TASK INSTRUCTIONS -
Only one stretch of the data below is wanted: the lines starting at the one with "SLVSBH3B, pin table" and ending at the one with "Samtec, QSH suggested", both included, given again exactly.

Dataset excerpts -
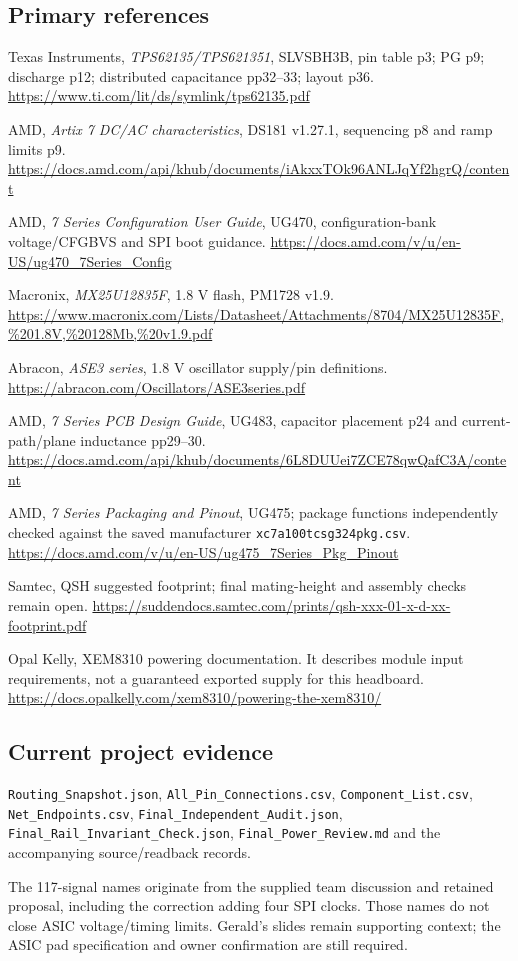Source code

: \documentclass[11pt,a4paper]{article}
\begin{document}
\subsection{Primary references}
\begingroup\small\begin{enumerate}[label={[\arabic*]},leftmargin=8mm,itemsep=3pt]
\item Texas Instruments, \emph{TPS62135/TPS621351}, SLVSBH3B, pin table p3; PG p9; discharge p12; distributed capacitance pp32--33; layout p36. \url{https://www.ti.com/lit/ds/symlink/tps62135.pdf}
\item AMD, \emph{Artix 7 DC/AC characteristics}, DS181 v1.27.1, sequencing p8 and ramp limits p9. \url{https://docs.amd.com/api/khub/documents/iAkxxTOk96ANLJqYf2hgrQ/content}
\item AMD, \emph{7 Series Configuration User Guide}, UG470, configuration-bank voltage/CFGBVS and SPI boot guidance. \url{https://docs.amd.com/v/u/en-US/ug470_7Series_Config}
\item Macronix, \emph{MX25U12835F}, 1.8 V flash, PM1728 v1.9. \url{https://www.macronix.com/Lists/Datasheet/Attachments/8704/MX25U12835F,%201.8V,%20128Mb,%20v1.9.pdf}
\item Abracon, \emph{ASE3 series}, 1.8 V oscillator supply/pin definitions. \url{https://abracon.com/Oscillators/ASE3series.pdf}
\item AMD, \emph{7 Series PCB Design Guide}, UG483, capacitor placement p24 and current-path/plane inductance pp29--30. \url{https://docs.amd.com/api/khub/documents/6L8DUUei7ZCE78qwQafC3A/content}
\item AMD, \emph{7 Series Packaging and Pinout}, UG475; package functions independently checked against the saved manufacturer \nolinkurl{xc7a100tcsg324pkg.csv}. \url{https://docs.amd.com/v/u/en-US/ug475_7Series_Pkg_Pinout}
\item Samtec, QSH suggested footprint; final mating-height and assembly checks remain open. \url{https://suddendocs.samtec.com/prints/qsh-xxx-01-x-d-xx-footprint.pdf}
\item Opal Kelly, XEM8310 powering documentation. It describes module input requirements, not a guaranteed exported supply for this headboard. \url{https://docs.opalkelly.com/xem8310/powering-the-xem8310/}
\end{enumerate}\endgroup
\subsection{Current project evidence}
\nolinkurl{Routing_Snapshot.json}, \nolinkurl{All_Pin_Connections.csv}, \nolinkurl{Component_List.csv}, \nolinkurl{Net_Endpoints.csv}, \nolinkurl{Final_Independent_Audit.json}, \nolinkurl{Final_Rail_Invariant_Check.json}, \nolinkurl{Final_Power_Review.md} and the accompanying source/readback records.

The 117-signal names originate from the supplied team discussion and retained proposal, including the correction adding four SPI clocks. Those names do not close ASIC voltage/timing limits. Gerald's slides remain supporting context; the ASIC pad specification and owner confirmation are still required.
\end{document}

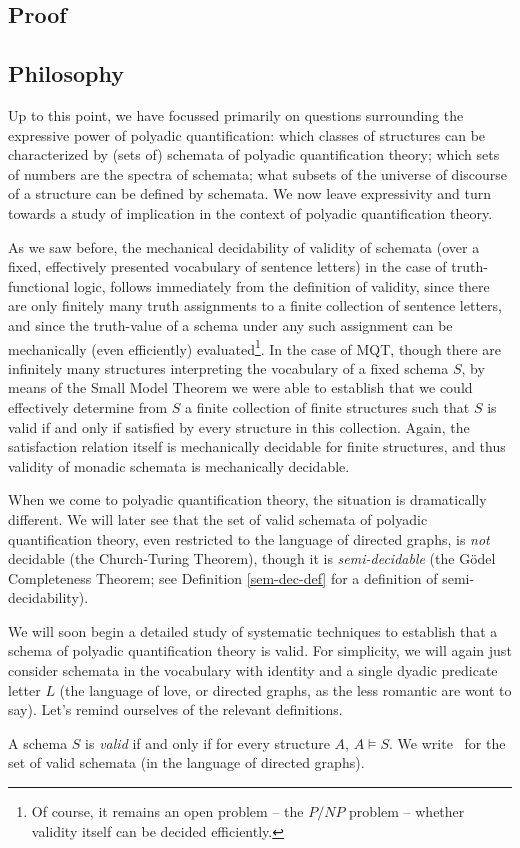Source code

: \subsection{Proof}
\subsection*{Philosophy}
Up to this point, we have focussed primarily on questions surrounding the expressive power of polyadic quantification: which classes of structures can be characterized by (sets of) schemata of polyadic quantification theory; which sets of numbers are the spectra of schemata; what subsets of the universe of discourse of a structure can be defined by schemata. We now leave expressivity and turn towards a study of implication in the context of polyadic quantification theory. 

As we saw before, the mechanical decidability of validity of schemata (over a fixed, effectively presented vocabulary of sentence letters)
in the case of truth-functional logic, follows immediately from 
the definition of validity, since there are only finitely many truth assignments to a finite collection of sentence letters, and since the truth-value of a schema under any such assignment can be mechanically (even efficiently) evaluated\footnote{Of course, it remains an open problem  -- the $P/NP$ problem -- whether validity itself can be decided efficiently.}. In the case of MQT, though there are infinitely many structures interpreting the vocabulary of a fixed schema $S$, by means of the Small Model Theorem we were able to establish that we could effectively determine from $S$ a finite collection of finite structures such that $S$ is valid if and only if satisfied by every structure in this collection. Again, the satisfaction relation itself is mechanically decidable for finite structures, and thus validity of monadic schemata is mechanically decidable.

When we come to polyadic quantification theory, the situation is dramatically different. We will later see that the set of valid schemata of polyadic quantification theory, even restricted to the language of directed graphs, is \emph{not} decidable (the Church-Turing Theorem), though it is \emph{semi-decidable} (the G\"{o}del Completeness Theorem; see Definition \ref{sem-dec-def} for a definition of semi-decidability). 

We will soon begin a detailed study of systematic techniques to establish that a schema of polyadic quantification theory is valid. For simplicity, we will again just consider schemata in the vocabulary with identity and a single dyadic predicate letter $L$ (the language of love, or directed graphs, as the less romantic are wont to say). Let's remind ourselves of the relevant definitions.
\begin{definition}
A schema $S$ is \emph{valid} if and only if for every structure $A$, $A\models S$. We write \val\ for the set of valid schemata (in the language of directed graphs). 
\end{definition}

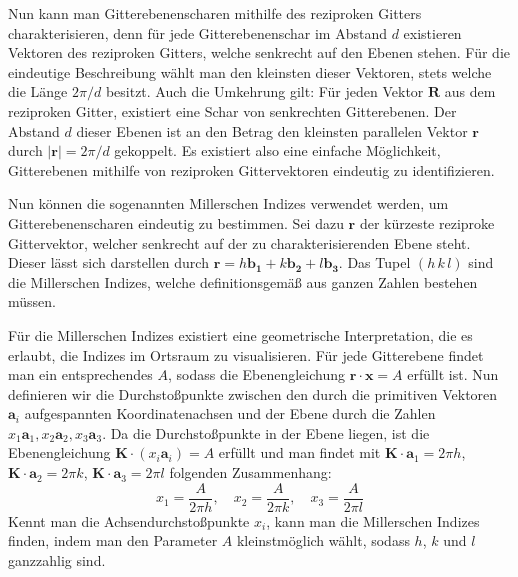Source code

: Nun kann man Gitterebenenscharen mithilfe des reziproken Gitters charakterisieren, denn für jede
Gitterebenenschar im Abstand $d$ existieren Vektoren des reziproken Gitters, welche senkrecht auf den Ebenen stehen.
Für die eindeutige Beschreibung wählt man den kleinsten dieser Vektoren, stets welche die Länge $2 \pi / d$ besitzt.
Auch die Umkehrung gilt: Für jeden Vektor $\mathbf{R}$ aus dem reziproken Gitter, existiert eine Schar von senkrechten
Gitterebenen.
Der Abstand $d$ dieser Ebenen ist an den Betrag den kleinsten parallelen Vektor $\mathbf{r}$ durch $\lvert \mathbf{r}
\rvert=2\pi  /d$ gekoppelt.
Es existiert also eine einfache Möglichkeit, Gitterebenen mithilfe von reziproken Gittervektoren eindeutig zu
identifizieren. \autocite[113]{Ashcroft}

Nun können die sogenannten Millerschen Indizes verwendet werden, um Gitterebenenscharen eindeutig zu bestimmen.
Sei dazu $\mathbf{r}$ der kürzeste reziproke Gittervektor, welcher senkrecht auf der zu charakterisierenden Ebene steht.
Dieser lässt sich darstellen durch $ \mathbf{r} = h \mathbf{b_1} + k \mathbf{b_2} + l \mathbf{b_3}$.
Das Tupel $(h\, k\,l)$ sind die Millerschen Indizes, welche definitionsgemäß aus ganzen Zahlen bestehen müssen.


Für die Millerschen Indizes existiert eine geometrische Interpretation, die es erlaubt, die Indizes im Ortsraum zu
visualisieren.
Für jede Gitterebene findet man ein entsprechendes $A$, sodass die Ebenengleichung $\mathbf{r} \cdot \mathbf{x} = A$
erfüllt ist.
Nun definieren wir die Durchstoßpunkte zwischen den durch die primitiven Vektoren $\mathbf{a}_i$ aufgespannten
Koordinatenachsen und der Ebene durch die Zahlen $x_{1}\mathbf{a}_{1}, x_{2}\mathbf{a}_{2}, x_{3}\mathbf{a}_{3}$.
Da die Durchstoßpunkte in der Ebene liegen, ist die Ebenengleichung $\mathbf{K}\cdot(x_{i}\mathbf{a}_{i})=A$ erfüllt und
man findet mit $\mathbf{K}\cdot\mathbf{a}_{1}=2\pi h$, $\mathbf{K}\cdot \mathbf{a}_{2}=2\pi k$,
$ \mathbf{K}\cdot \mathbf{a}_{3}=2\pi l$ folgenden Zusammenhang:
\begin{equation*}
    x_{1}=\frac{A}{2\pi h}, \quad x_{2}=\frac{A}{2\pi k}, \quad x_{3} =\frac{A}{2\pi l}
\end{equation*}
Kennt man die Achsendurchstoßpunkte $x_i$, kann man die Millerschen Indizes finden, indem man den Parameter $A$
kleinstmöglich wählt, sodass $h$, $k$ und $l$ ganzzahlig sind. \autocite[115]{Ashcroft}

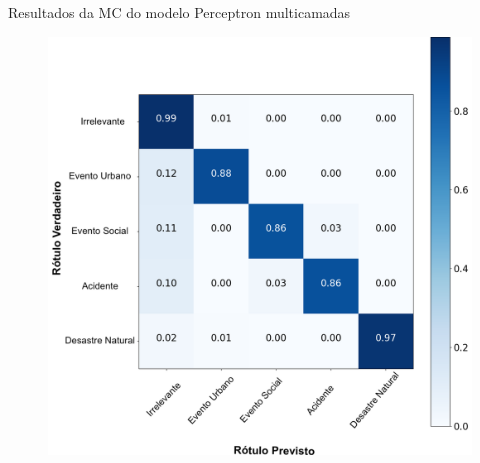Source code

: \documentclass{beamer}
\begin{document}
\begin{frame}{Resultados da MC do modelo Perceptron multicamadas}
\begin{figure}[!htb]%
	\centering
		\includegraphics[width=0.66\linewidth]{confusion_matrix_mlp_pt.png}
	\label{fig:pizza_bus}
\end{figure}
\end{frame}
\end{document}
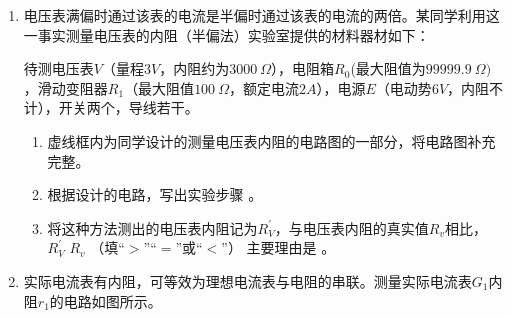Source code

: \begin{enumerate}[leftmargin=0em]
\begin{enumerate}
\end{enumerate}


\newpage
\item 
{}
电压表满偏时通过该表的电流是半偏时通过该表的电流的两倍。某同学利用这一事实测量电压表的内阻（半偏法）实验室提供的材料器材如下：

待测电压表$ V $（量程$ 3V $，内阻约为$ 3000 \ \Omega $），电阻箱$ R_{0} $(最大阻值为$ 99999.9 \ \Omega ) $，滑动变阻器$ R_{1} $（最大阻值$ 100 \ \Omega $，额定电流$ 2A $），电源$ E $（电动势$ 6V $，内阻不计），开关两个，导线若干。
\begin{figure}[h!]
\centering

\end{figure}

\begin{enumerate}
\renewcommand{\labelenumi}{\arabic{enumi}.}
\item
虚线框内为同学设计的测量电压表内阻的电路图的一部分，将电路图补充完整。
\item 
根据设计的电路，写出实验步骤
。

 \hfullline 
 
 \item 
 将这种方法测出的电压表内阻记为$ R ^{\prime} _ V $，与电压表内阻的真实值$ R_v $相比，$ R ^{\prime} _ V $ \tk{$ > $} $ R_v $ （填“$ > $”“$ = $”或“$ < $”）
 主要理由是  。


\end{enumerate}







\newpage	
\item 
{}
实际电流表有内阻，可等效为理想电流表与电阻的串联。测量实际电流表$ G_{1} $内阻$ r_{1} $的电路如图所示。
\begin{figure}[h!]
\centering

\end{figure}


\end{enumerate}
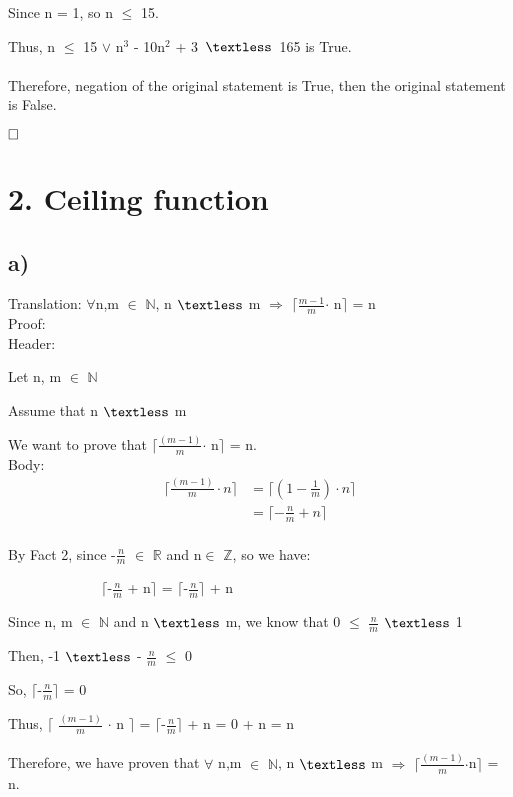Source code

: \documentclass[12pt]{article}
\begin{document}
Since n = 1, so n $\leq$ 15.

Thus, n $\leq$ 15 $\vee$ n$^3$ - 10n$^2$ + 3\ $\textless$\ 165 is True. \\
~\\
Therefore, negation of the original statement is True, then the original statement is False.

$\hfill\square$ 

\vspace{20pt}

\section*{2. Ceiling function}
\subsection*{a)}
Translation: $\forall$n,m $\in$ $\mathbb{N}$, n $\textless$ m $\Rightarrow$ $\lceil$$\frac{m-1}{m}$$\cdot$ n$\rceil$ = n \\
Proof:\\
Header:

Let n, m $\in$ $\mathbb{N}$

Assume that n $\textless$ m

We want to prove that $\lceil$$\frac{(m-1)}{m}$$\cdot$ n$\rceil$ = n. \\
Body:
\begin{align*}
\lceil \frac{(m-1)}{m} \cdot n \rceil  &= \lceil (1 - \frac{1}{m})\cdot n\rceil  \\
&=\lceil - \frac{n}{m} + n\rceil \\
\end{align*}

By Fact 2, since -$\frac{n}{m}$ $\in$ $\mathbb{R}$ and n$\in$ $\mathbb{Z}$, so we have:

$\quad$ $\quad$ $\quad$ $\quad$ $\quad$ $\lceil$-$\frac{n}{m}$ + n$\rceil$ = $\lceil$-$\frac{n}{m}$$\rceil$ + n

Since n, m $\in$ $\mathbb{N}$ and n $\textless$ m, we know that 0 $\leq$ $\frac{n}{m}$ $\textless$ 1

Then, -1 $\textless$ - $\frac{n}{m}$ $\leq$ 0

So, $\lceil$-$\frac{n}{m}$$\rceil$ = 0

Thus, $\lceil$ $\frac{(m-1)}{m}$ $\cdot$ n $\rceil$ = $\lceil$-$\frac{n}{m}$$\rceil$ + n = 0 + n = n\\
~\\
Therefore, we have proven that $\forall$ n,m $\in$ $\mathbb{N}$, n $\textless$ m $\Rightarrow$ $\lceil$$\frac{(m-1)}{m}$$\cdot$n$\rceil$ = n.
\end{document}
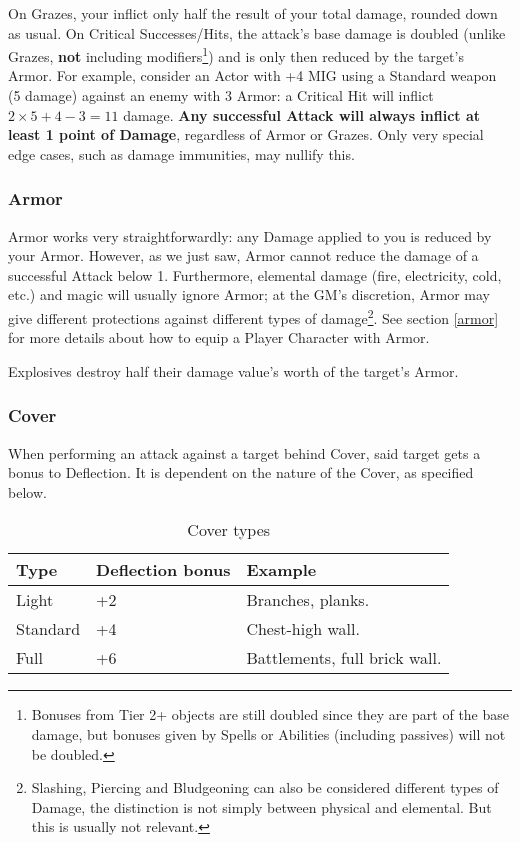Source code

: On Grazes, your inflict only half the result of your total damage, rounded down as usual. On Critical Successes/Hits, the attack's base damage is doubled (unlike Grazes, \textbf{not} including modifiers\footnote{Bonuses from Tier 2+ objects are still doubled since they are part of the base damage, but bonuses given by Spells or Abilities (including passives) will not be doubled.}) and is only then reduced by the target's Armor. For example, consider an Actor with +4 MIG using a Standard weapon (5 damage) against an enemy with 3 Armor: a Critical Hit will inflict $2\times5+4-3 = 11$ damage. \textbf{Any successful Attack will always inflict at least 1 point of Damage}, regardless of Armor or Grazes. Only very special edge cases, such as damage immunities, may nullify this.

\subsubsection{Armor} 

Armor works very straightforwardly: any Damage applied to you is reduced by your Armor. However, as we just saw, Armor cannot reduce the damage of a successful Attack below 1. Furthermore, elemental damage (fire, electricity, cold, etc.) and magic will usually ignore Armor; at the GM's discretion, Armor may give different protections against different types of damage\footnote{Slashing, Piercing and Bludgeoning can also be considered different types of Damage, the distinction is not simply between physical and elemental. But this is usually not relevant.}. See section \ref{armor} for more details about how to equip a Player Character with Armor.

Explosives destroy half their damage value's worth of the target's Armor.

\subsubsection{Cover} 

When performing an attack against a target behind Cover, said target gets a bonus to Deflection. It is dependent on the nature of the Cover, as specified below.

\begin{table}[h!tbp]
	\begin{center}
		\begin{tabular}{p{1.5cm}p{2cm}p{4cm}} \toprule
			
			\textbf{Type} & \textbf{Deflection bonus} & \textbf{Example} \\ \midrule
			
			Light & +2 & Branches, planks. \\
			Standard & +4 & Chest-high wall. \\
			Full & +6 & Battlements, full brick wall.\\

			\bottomrule
		\end{tabular}
	\end{center}
	\caption{Cover types}
	\label{cover_types}
\end{table}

EXPECTED ANSWER -
\item Texas Instruments, \emph{TPS62135/TPS621351}, SLVSBH3B, pin table p3; PG p9; discharge p12; distributed capacitance pp32--33; layout p36. \url{https://www.ti.com/lit/ds/symlink/tps62135.pdf}
\item AMD, \emph{Artix 7 DC/AC characteristics}, DS181 v1.27.1, sequencing p8 and ramp limits p9. \url{https://docs.amd.com/api/khub/documents/iAkxxTOk96ANLJqYf2hgrQ/content}
\item AMD, \emph{7 Series Configuration User Guide}, UG470, configuration-bank voltage/CFGBVS and SPI boot guidance. \url{https://docs.amd.com/v/u/en-US/ug470_7Series_Config}
\item Macronix, \emph{MX25U12835F}, 1.8 V flash, PM1728 v1.9. \url{https://www.macronix.com/Lists/Datasheet/Attachments/8704/MX25U12835F,%201.8V,%20128Mb,%20v1.9.pdf}
\item Abracon, \emph{ASE3 series}, 1.8 V oscillator supply/pin definitions. \url{https://abracon.com/Oscillators/ASE3series.pdf}
\item AMD, \emph{7 Series PCB Design Guide}, UG483, capacitor placement p24 and current-path/plane inductance pp29--30. \url{https://docs.amd.com/api/khub/documents/6L8DUUei7ZCE78qwQafC3A/content}
\item AMD, \emph{7 Series Packaging and Pinout}, UG475; package functions independently checked against the saved manufacturer \nolinkurl{xc7a100tcsg324pkg.csv}. \url{https://docs.amd.com/v/u/en-US/ug475_7Series_Pkg_Pinout}
\item Samtec, QSH suggested footprint; final mating-height and assembly checks remain open. \url{https://suddendocs.samtec.com/prints/qsh-xxx-01-x-d-xx-footprint.pdf}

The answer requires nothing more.